Happy Fourth of July

First fish?

First fish?

When I was a child, the 4th meant an outdoor fish fry at my grandparent’s and a contest for the biggest fish caught in the backyard pond.  I won once with an ugly bullhead.

I went on to bigger and better fish stories.  One, How Not to Catch a Muskie.  Short version:  I caught one, but was by myself without a camera. (My husband agreed to watch the baby so I could get out early.)  It’s a good thing, however, that no one in the far off boats had a video camera.  It might have shown up on America’s Funniest. I had it in and out of the boat a few times while I looked up the regulations, tried to measure it, put it back.  A bit excited, I started the motor to roar back to the cabin before I remembered to pull up the anchor.

That was a while ago.  Later on I found fishing a bit frustrating.  I’d be baiting hooks for one child or untangling knots, while the youngest, (Intrepid, remember her), would be tossing toys, and then the worms, over the side of the boat to watch them disappear.

And then, oh, joy, in Minnesota, my husband got a fish finder.   After he’d get tired of criss-crossing the lakes and complaining about the lack of fish biting, I’d suggest a spot to stop and drift across.

“No, hon, please don’t even use the trolling motor.”

It kinda bugged him when I would then pull in a northern or two.  {Not complaining. Really.  He’s a keeper!}

Lewis and Clark but not in the Rockies

That picture at the top is my dad and grandpa, and my grandma’s shadow.  I come from a long line of fishermen.  Some of my earliest memories are of camping in an already ancient army umbrella tent, and having to pee in the minnow bucket when our family of 5 was way out on a big lake in a rowboat with a tiny Johnson outboard.  Those were my mom’s years of untangling kids’ fishline.

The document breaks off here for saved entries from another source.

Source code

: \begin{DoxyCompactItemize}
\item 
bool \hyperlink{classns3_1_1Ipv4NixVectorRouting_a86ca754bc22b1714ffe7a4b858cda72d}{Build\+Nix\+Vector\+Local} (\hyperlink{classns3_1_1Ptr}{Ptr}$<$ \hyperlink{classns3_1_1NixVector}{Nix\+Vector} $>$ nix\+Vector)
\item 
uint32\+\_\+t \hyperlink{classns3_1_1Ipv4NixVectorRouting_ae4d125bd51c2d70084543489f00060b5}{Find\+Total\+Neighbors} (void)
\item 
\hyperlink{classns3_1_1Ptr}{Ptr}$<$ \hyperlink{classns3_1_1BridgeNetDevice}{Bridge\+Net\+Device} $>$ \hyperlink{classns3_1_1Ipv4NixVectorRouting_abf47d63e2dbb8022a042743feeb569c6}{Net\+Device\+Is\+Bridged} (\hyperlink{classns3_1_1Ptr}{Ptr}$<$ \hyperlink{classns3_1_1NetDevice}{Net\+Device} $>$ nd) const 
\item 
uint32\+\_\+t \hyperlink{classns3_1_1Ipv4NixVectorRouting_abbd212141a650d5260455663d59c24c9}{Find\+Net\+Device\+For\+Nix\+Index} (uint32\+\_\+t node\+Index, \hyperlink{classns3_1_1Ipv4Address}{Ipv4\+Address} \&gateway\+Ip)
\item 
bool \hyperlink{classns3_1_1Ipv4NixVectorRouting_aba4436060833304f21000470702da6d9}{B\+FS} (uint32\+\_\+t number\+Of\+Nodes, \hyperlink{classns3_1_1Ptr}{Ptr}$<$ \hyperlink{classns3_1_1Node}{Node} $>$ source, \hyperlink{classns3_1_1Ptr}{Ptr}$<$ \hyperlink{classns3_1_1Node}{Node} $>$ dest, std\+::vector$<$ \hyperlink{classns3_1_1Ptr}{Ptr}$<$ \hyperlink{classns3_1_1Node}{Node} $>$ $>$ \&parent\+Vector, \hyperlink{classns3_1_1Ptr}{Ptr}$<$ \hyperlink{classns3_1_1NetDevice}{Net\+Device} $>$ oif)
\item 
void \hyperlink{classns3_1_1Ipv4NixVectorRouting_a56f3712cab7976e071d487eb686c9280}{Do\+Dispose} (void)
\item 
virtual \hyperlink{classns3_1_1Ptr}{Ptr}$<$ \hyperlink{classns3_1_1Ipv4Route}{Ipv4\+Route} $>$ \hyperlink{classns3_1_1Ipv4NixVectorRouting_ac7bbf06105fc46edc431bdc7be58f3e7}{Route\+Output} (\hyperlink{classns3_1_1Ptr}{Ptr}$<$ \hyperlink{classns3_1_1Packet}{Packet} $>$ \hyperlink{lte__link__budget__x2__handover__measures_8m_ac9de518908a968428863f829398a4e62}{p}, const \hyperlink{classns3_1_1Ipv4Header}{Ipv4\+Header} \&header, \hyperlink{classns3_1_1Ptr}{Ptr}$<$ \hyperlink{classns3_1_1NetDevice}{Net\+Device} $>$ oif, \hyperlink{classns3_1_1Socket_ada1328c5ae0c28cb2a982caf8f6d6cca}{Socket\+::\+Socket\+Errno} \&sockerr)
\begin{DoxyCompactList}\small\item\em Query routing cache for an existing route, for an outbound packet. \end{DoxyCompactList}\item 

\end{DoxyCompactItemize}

I’ll have to look for a picture of the tent.  It’s one my great-grandmother used when she went to Traverse City to escape the pollen down here.  I remember the smell of the old canvas.  One of my first memories is of lying on the floor of that tent during a dark and stormy night watching my mom hold the center pole upright in the wind, thunder and lightning.  I asked her later where Dad was.  Out watching the storm, she said.

Misty morning in Glacier National Park

Misty morning in Glacier National Park

He knew things.  Like, “Put your back to the wind.  The storm will come from the left.”

I mentioned the Nimrod in an earlier post.  It occurs to me that many readers might be clueless, so here is a photo when it was 8 yrs old.  Out west.  You pull out the sides, prop them up, and pull out poles and snap the tent to the sides, and Voila!  The boys got one side, my folks, the other.  I got the convertible bench seat/dining table/bed that my carpenter father built in.

nimrod at dinosaur

Hmm. The Utah side of the park is out of the Thrill of the Chase search, but that leaves the Colorado side. . . .

That was it’s second trip out west.  There was one big loop out east, swinging through Detroit, Canada, Maine, Niagara Falls, and back to a great beach on the Canadian shores of Lake Huron.  Still a great site.  About the only place my husband will camp.  (Cabins are okay, but someone has to do housework…..People pitch in when you camp.)

Oops.  I mentioned a couple of my favorite places.  At least I didn’t put too fine a point on it.  That’s one reason I never wanted to be travel writer—didn’t want to attract a crowd and spoil the peace and quiet of special places.

Columbine

Columbine

5 thoughts on “Happy Fourth of July

      • Thanks! It was a great trip. Many of the stops were just so. I also felt a need to travel some of the same roads and get a feel for what I was looking at on map, where I had yet to see. This country is huge and beautiful, and I’m happy to call the West home.

      • Hi yes:) just went out again! I left a treasure this time! I am writing more about that n my fb page..up a cold creek without a paddle. I am going to research more, work some and go back out soon.